Ja, da muss man doch Boten schicken. Wenn es doch so gefährlich ist, wenn es ein Gericht gibt.
Unter den Christen gibt es eine große Gleichgültigkeit in dieser Frage.
Sogar hinein bis in die bibeltreuen Kreise. Manche sagen und behaupten ganz fest und steif, das sei alles gar nicht so schlimm, denn es gebe nochmals eine Generalamnestie. Die Menschen wüssten dies bloß noch nicht. Gott hätte es uns in seiner Güte noch vorenthalten
Wenn sie nur oberflächlich die Bibel einmal gelesen haben, - es genügt, sie brauchen nur ein paar Seiten zu lesen. Dann werden sie merken, dass fast auf jeder Seite der Bibel der unheimliche Ernst hervortritt. Man muss sein Leben mit Gott in Ordnung bringen. Man muss sich bekehren, man muss umkehren. Solange noch Zeit ist. Gott will heute von uns angerufen sein.

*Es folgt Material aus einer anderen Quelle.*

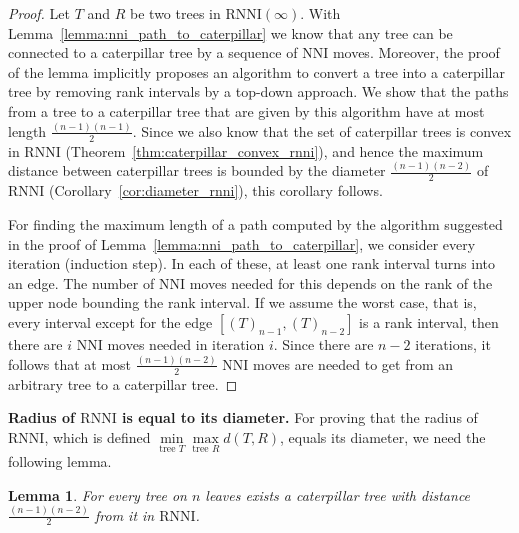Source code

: \documentclass[11pt]{amsart}
\newtheorem{lemma}{Lemma}
\newcommand{\rnni}{\mathrm{RNNI}}
\newcommand{\nni}{\mathrm{NNI}}
\newcommand{\summary}[1]{\textbf{#1}} %
\begin{document}
\begin{proof}
	Let $T$ and $R$ be two trees in $\rnni(\infty)$.
	With Lemma~\ref{lemma:nni_path_to_caterpillar} we know that any tree can be connected to a caterpillar tree by a sequence of $\nni$ moves.
	Moreover, the proof of the lemma implicitly proposes an algorithm to convert a tree into a caterpillar tree by removing rank intervals by a top-down approach.
	We show that the paths from a tree to a caterpillar tree that are given by this algorithm have at most length $\frac{(n-1)(n-1)}{2}$.
	Since we also know that the set of caterpillar trees is convex in $\rnni$ (Theorem~\ref{thm:caterpillar_convex_rnni}), and hence the maximum distance between caterpillar trees is bounded by the diameter $\frac{(n-1)(n-2)}{2}$ of $\rnni$ (Corollary~\ref{cor:diameter_rnni}), this corollary follows.

	For finding the maximum length of a path computed by the algorithm suggested in the proof of Lemma~\ref{lemma:nni_path_to_caterpillar}, we consider every iteration (induction step).
	In each of these, at least one rank interval turns into an edge.
	The number of $\nni$ moves needed for this depends on the rank of the upper node bounding the rank interval.
	If we assume the worst case, that is, every interval except for the edge $[(T)_{n-1},(T)_{n-2}]$ is a rank interval, then there are $i$ $\nni$ moves needed in iteration $i$.
	Since there are $n-2$ iterations, it follows that at most $\frac{(n-1)(n-2)}{2}$ $\nni$ moves are needed to get from an arbitrary tree to a caterpillar tree.
\end{proof}

\summary{Radius of $\rnni$ is equal to its diameter.}
For proving that the radius of $\rnni$, which is defined $\min\limits_{\text{tree } T}\max\limits_{\text{tree }R} d(T,R)$, equals its diameter, we need the following lemma.

\begin{lemma}
	For every tree on $n$ leaves exists a caterpillar tree with distance $\frac{(n-1)(n-2)}{2}$ from it in $\rnni$.
	\label{lemma:max_dist_ctree}
\end{lemma}
\end{document}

Gott will Gehorsam und keine frommen Lieder von uns. Und der will, dass wir ihm dienen.
Und sehen Sie, das wird bei uns immer wieder vergessen und versäumt. Und wir haben es den Freunden noch gar nicht richtig gesagt. Vielleicht sind die anderen Leute sogar verführt, weil wir manchmal so tun, und auch so locker und leicht alles nehmen.

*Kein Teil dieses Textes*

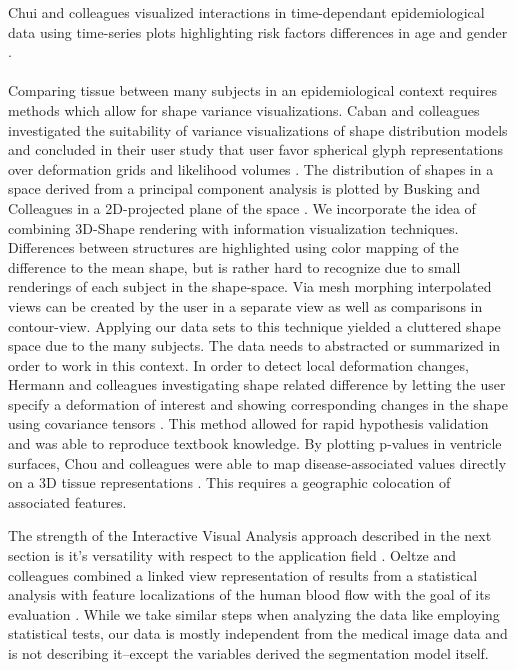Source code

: \documentclass[journal]{style/vgtc}           %
\begin{document}
Chui and colleagues visualized interactions in time-dependant epidemiological data using time-series plots highlighting risk factors differences in age and gender \cite{Chui2011}.
%
\\\\
Comparing tissue between many subjects in an epidemiological context requires methods which allow for shape variance visualizations.
%
Caban and colleagues investigated the suitability of variance visualizations of shape distribution models and concluded in their user study that user favor spherical glyph representations over deformation grids and likelihood volumes \cite{Caban2011}.
%
The distribution of shapes in a space derived from a principal component analysis is plotted by Busking and Colleagues in a 2D-projected plane of the space \cite{Busking2010a}.
%
We incorporate the idea of combining 3D-Shape rendering with information visualization techniques.
%
Differences between structures are highlighted using color mapping of the difference to the mean shape, but is rather hard to recognize due to small renderings of each subject in the shape-space.
%
Via mesh morphing interpolated views can be created by the user in a separate view as well as comparisons in contour-view.
%
Applying our data sets to this technique yielded a cluttered shape space due to the many subjects.
%
The data needs to abstracted or summarized in order to work in this context.
%
In order to detect local deformation changes, Hermann and colleagues investigating shape related difference by letting the user specify a deformation of interest and showing corresponding changes in the shape using covariance tensors \cite{Hermann2014}.
%
This method allowed for rapid hypothesis validation and was able to reproduce textbook knowledge.
%
By plotting p-values in ventricle surfaces, Chou and colleagues were able to map disease-associated values directly on a 3D tissue representations \cite{Chou2009}.
%
This requires a geographic colocation of associated features.
%

The strength of the Interactive Visual Analysis approach described in the next section is it's versatility with respect to the application field \cite{Konyha2009}.
%
Oeltze and colleagues combined a linked view representation of results from a statistical analysis with feature localizations of the human blood flow with the goal of its evaluation \cite{Oeltze2007}.
%
While we take similar steps when analyzing the data like employing statistical tests, our data is mostly independent from the medical image data and is not describing it--except the variables derived the segmentation model itself.
\end{document}
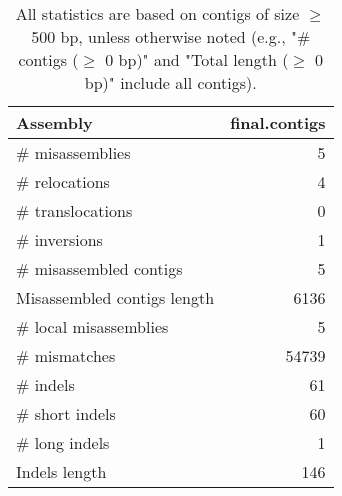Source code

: \documentclass[12pt,a4paper]{article}
\begin{document}
\begin{table}[ht]
\begin{center}
\caption{All statistics are based on contigs of size $\geq$ 500 bp, unless otherwise noted (e.g., "\# contigs ($\geq$ 0 bp)" and "Total length ($\geq$ 0 bp)" include all contigs).}
\begin{tabular}{|l*{1}{|r}|}
\hline
Assembly & final.contigs \\ \hline
\# misassemblies & 5 \\ \hline
\hspace{5mm}\# relocations & 4 \\ \hline
\hspace{5mm}\# translocations & 0 \\ \hline
\hspace{5mm}\# inversions & 1 \\ \hline
\# misassembled contigs & 5 \\ \hline
Misassembled contigs length & 6136 \\ \hline
\# local misassemblies & 5 \\ \hline
\# mismatches & 54739 \\ \hline
\# indels & 61 \\ \hline
\hspace{5mm}\# short indels & 60 \\ \hline
\hspace{5mm}\# long indels & 1 \\ \hline
Indels length & 146 \\ \hline
\end{tabular}
\end{center}
\end{table}
\end{document}
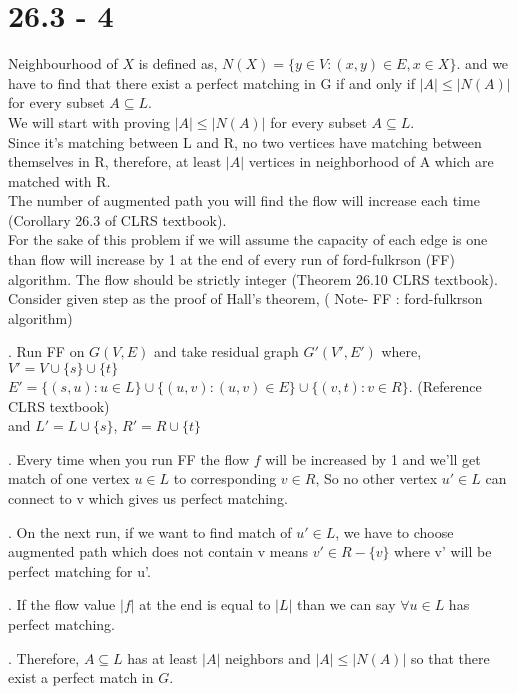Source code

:\documentclass[a4paper, 11pt]{article}
\begin{document}
\section{26.3 - 4}
Neighbourhood of $X$ is defined as,
$N(X) = \{ y \in V : (x,y) \in E ,x \in X\}$. and we have to find that there exist a perfect matching in G if and only if $|A| \leq |N(A)|$ for every subset $A \subseteq L$.\\
We will start with proving $|A| \leq |N(A)|$ for every subset $A \subseteq L$.\\
Since it's matching between L and R, no two vertices have matching between themselves in R, therefore, at least $|A|$ vertices in neighborhood of A which are matched with R.\\
The number of augmented path you will find the flow will increase each time (Corollary 26.3 of CLRS textbook). \\
For the sake of this problem if we will assume the capacity of each edge is one than flow will increase by 1 at the end of every run of ford-fulkrson (FF) algorithm. The flow should be strictly integer (Theorem 26.10 CLRS textbook).\\
Consider given step as the proof of Hall's theorem, ( Note- FF : ford-fulkrson algorithm)

\vspace{5mm}
. Run FF on $G(V,E)$ and take residual graph $G'(V',E')$ where,\\
$V' = V \cup \{s\} \cup \{ t\} $\\
$E' = \{ (s,u) : u \in L \} \cup \{(u,v) : (u,v) \in E \} \cup \{ (v,t) : v \in R \}.$ (Reference CLRS textbook)\\
and $L' = L \cup \{ s\} $, $R' = R \cup \{ t\}$

\vspace{5mm}
. Every time when you run FF the flow $f$ will be increased by 1 and we'll get match of one vertex $u \in L$ to corresponding $v \in R$, So no other vertex $u' \in L$ can connect to v which gives us perfect matching.

\vspace{5mm}
. On the next run, if we want to find match of $u' \in L$, we have to choose augmented path which does not contain v means $v' \in R - \{ v \}$ where v' will be perfect matching for u'.

\vspace{5mm}
. If the flow value $|f|$ at the end is equal to $|L|$ than we can say $\forall  u \in L $ has perfect matching.

\vspace{5mm}
. Therefore, $A \subseteq L$ has at least $|A| $ neighbors and $|A| \leq |N(A)|$ so that there exist a perfect match in $G$.
\end{document}
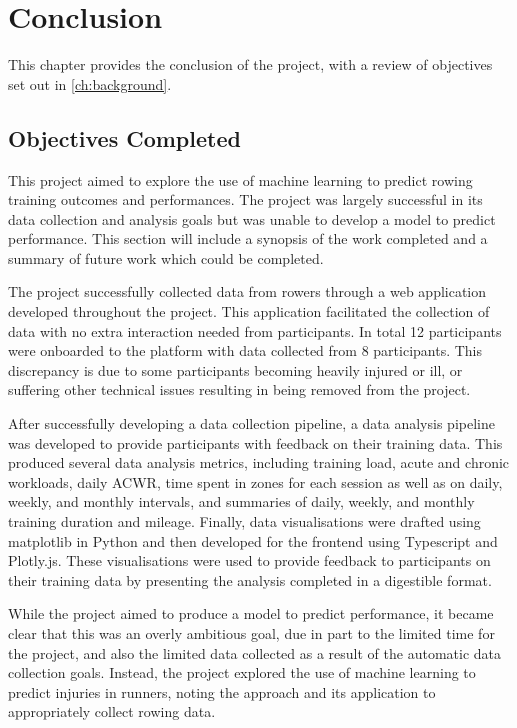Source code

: \chapter{Conclusion}
This chapter provides the conclusion of the project, with a review of objectives set out in \ref{ch:background}.


\section{Objectives Completed}
This project aimed to explore the use of machine learning to predict rowing training outcomes and performances. The project was largely successful in its data collection and analysis goals but was unable to develop a model to predict performance. This section will include a synopsis of the work completed and a summary of future work which could be completed. 

The project successfully collected data from rowers through a web application developed throughout the project. This application facilitated the collection of data with no extra interaction needed from participants. In total 12 participants were onboarded to the platform with data collected from 8 participants. This discrepancy is due to some participants becoming heavily injured or ill, or suffering other technical issues resulting in being removed from the project. 

After successfully developing a data collection pipeline, a data analysis pipeline was developed to provide participants with feedback on their training data. This produced several data analysis metrics, including training load, acute and chronic workloads, daily ACWR, time spent in zones for each session as well as on daily, weekly, and monthly intervals, and summaries of daily, weekly, and monthly training duration and mileage. Finally, data visualisations were drafted using matplotlib in Python and then developed for the frontend using Typescript and Plotly.js. These visualisations were used to provide feedback to participants on their training data by presenting the analysis completed in a digestible format.

While the project aimed to produce a model to predict performance, it became clear that this was an overly ambitious goal, due in part to the limited time for the project, and also the limited data collected as a result of the automatic data collection goals. Instead, the project explored the use of machine learning to predict injuries in runners, noting the approach and its application to appropriately collect rowing data.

Das Evangelium hat eine Dringlichkeit. Da heißt es: heute, jetzt,- Wenn ihr seine Stimme hört.
Bring dein Leben mit Gott in Ordnung. Dies ist ein Ruf, - so steht es in der Bibel, und Jesus hat es mit unzähligen Geschichten und Beispielgeschichten unterstrichen. Man kann verworfen sein.

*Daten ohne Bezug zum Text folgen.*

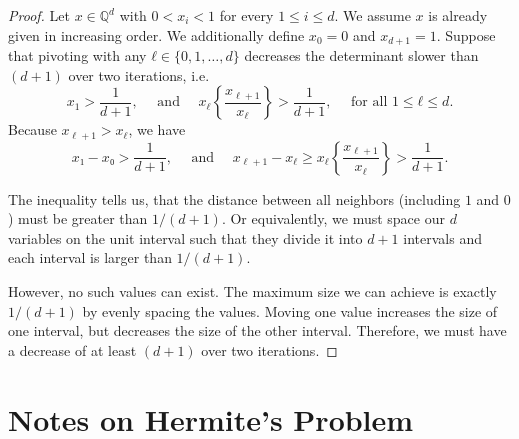 \documentclass[english,version-2020-11]{uzl-thesis}
\begin{document}
\begin{proof}
  Let $x ∈ ℚ^d$ with $0 < x_i < 1$ for every $1 ≤ i ≤ d$.
  We assume $x$ is already given in increasing order.
  We additionally define $x_0 = 0$ and $x_{d+1} = 1$.
  Suppose that pivoting with any $ℓ ∈ \{0, 1, \dots, d\}$
  decreases the determinant slower than $(d+1)$ over two iterations,
  i.e.
  \[
    x_1 > \frac{1}{d+1},
    \quad \text{ and } \quad
    x_\ell \left\{\frac{x_{\ell+1}}{x_\ell}\right\} > \frac{1}{d+1}, \quad \text{ for all } 1 ≤ ℓ ≤ d.
  \]
  Because $x_{\ell+1} > x_\ell$, we have
  \[
    x₁ - x₀ > \frac{1}{d+1},
    \quad \text{ and } \quad
    x_{\ell+1} - x_\ell ≥ x_\ell \left\{\frac{x_{\ell+1}}{x_\ell}\right\} > \frac{1}{d+1}.
  \]

  The inequality tells us, that the distance between all neighbors
  (including $1$ and $0$) must be greater than $1/(d+1)$.
  Or equivalently, we must space our $d$ variables on the unit interval such that they
  divide it into $d+1$ intervals and each interval is larger than $1/(d+1)$.

  {\begin{center}
  \end{center}}

  However, no such values can exist.
  The maximum size we can achieve is exactly $1/(d+1)$ by evenly
  spacing the values.
  Moving one value increases the size of one interval, but decreases the size
  of the other interval.
  Therefore, we must have a decrease of at least $(d+1)$ over two iterations.
\end{proof}

\chapter{Notes on Hermite's Problem}
\end{document}
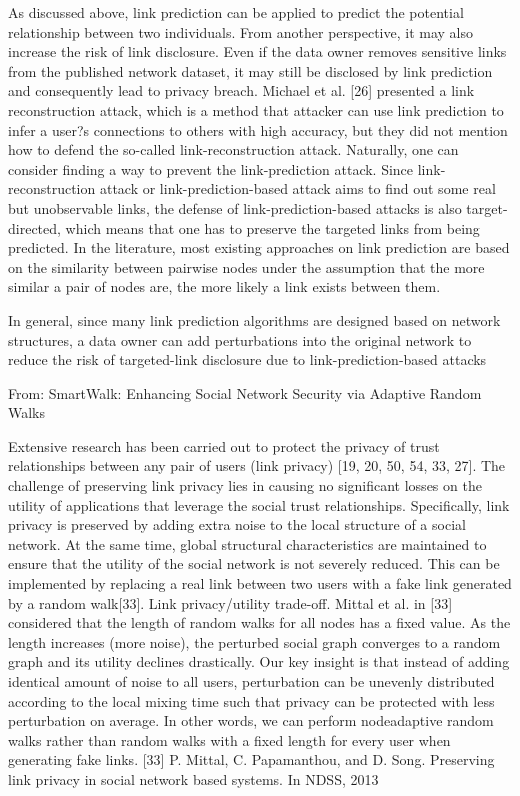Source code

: As discussed above, link prediction can be applied to predict the potential relationship between two individuals. From another perspective, it may also increase the risk of link disclosure. Even if the data owner removes sensitive links from the published network dataset, it may still be disclosed by link prediction and consequently lead to privacy breach. Michael et al. [26] presented a link reconstruction attack, which is a method that attacker can use link prediction to infer a user?s connections to others with high accuracy, but they did not mention how to defend the so-called link-reconstruction attack. Naturally, one can consider finding a way to prevent the link-prediction attack. Since link-reconstruction attack or link-prediction-based attack aims to find out some real but unobservable links, the defense of link-prediction-based attacks is also target-directed, which means that one has to preserve the targeted links from being predicted. In the literature, most existing approaches on link prediction are based on the similarity between pairwise nodes under the assumption that the more similar a pair of nodes are, the more likely a link exists between them.

In general, since many link prediction algorithms are designed based on network structures, a data owner can add perturbations into the original
network to reduce the risk of targeted-link disclosure due to link-prediction-based attacks


From: SmartWalk: Enhancing Social Network Security via Adaptive Random Walks

Extensive research has been carried out to protect the privacy of trust relationships between any pair of users (link privacy) [19, 20, 50, 54, 33, 27]. The challenge of preserving link privacy lies in causing no significant losses on the utility of applications that leverage the social trust relationships. Specifically, link privacy is preserved by adding extra noise to the local structure of a social network. At the same time, global structural characteristics are maintained to ensure
that the utility of the social network is not severely reduced. This can be implemented by replacing a real link between two users with a fake link generated by a random walk[33]. Link privacy/utility trade-off. Mittal et al. in [33] considered that the length of random walks for all nodes has a fixed value. As the length increases (more noise), the
perturbed social graph converges to a random graph and its utility declines drastically. Our key insight is that instead of adding identical amount of noise to all users, perturbation can be unevenly distributed according to the local mixing time such that privacy can be protected with less perturbation on average. In other words, we can perform nodeadaptive random walks rather than random walks with a fixed length for every user when generating fake links.
[33] P. Mittal, C. Papamanthou, and D. Song. Preserving link privacy in social network based systems. In NDSS, 2013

Immer wieder, - wenn ich an dieser Stelle komm, - mir wird es so schwer, dass ich Ihnen das sagen muss, - aber ich muss es Ihnen sagen, verworfen, - das steht oft in der Bibel: verloren, - das steht schon bei den Propheten, dass ein Gericht über das Volk Israel geht.
Obwohl man schon viel erreicht hat bei den Leuten. Es kann dennoch sein: Bei Gott verworfen und verloren für Gott.
Und das ist die Dringlichkeit des Evangeliums.
Und darum ist es so wichtig, dass wir merken: wir haben einen Auftrag.
Wir müssen alle vom Evangelium weitersagen. Und nicht nur, weil wir die Menschen warnen, sondern weil wir sagen: heute ist die wunderbare Zeit, wo Gott in seiner Güte auf uns wartet.

So habe ich sie heute begrüßt: Kommt her zu mir alle, sagt Jesus, die ihr mühselig und beladen seid. Ich will euch erquicken.
Macht doch Ordnung, bringt es doch zu Recht. Nehmt doch die Chance wahr. Und der will dir doch begegnen, dieser Herr, der in der Natur und in der Schöpfung draußen alles so wunderbar gemacht hat. Und gestaltet hat. Der möchte doch machtvoll in dein Leben in eingreifen. Und dort wirken.
Aber wir erleben immer wieder, dass dieses Weitersagen merkwürdigerweise uns sehr schwer fällt. Es fällt nicht nur Ihnen schwer, sondern es fällt allen schwer. Uns Theologen natürlich am allermeisten. Wir wagen uns ja überhaupt nicht aus den geschützten Mauern heraus und wir können das ja überhaupt nicht.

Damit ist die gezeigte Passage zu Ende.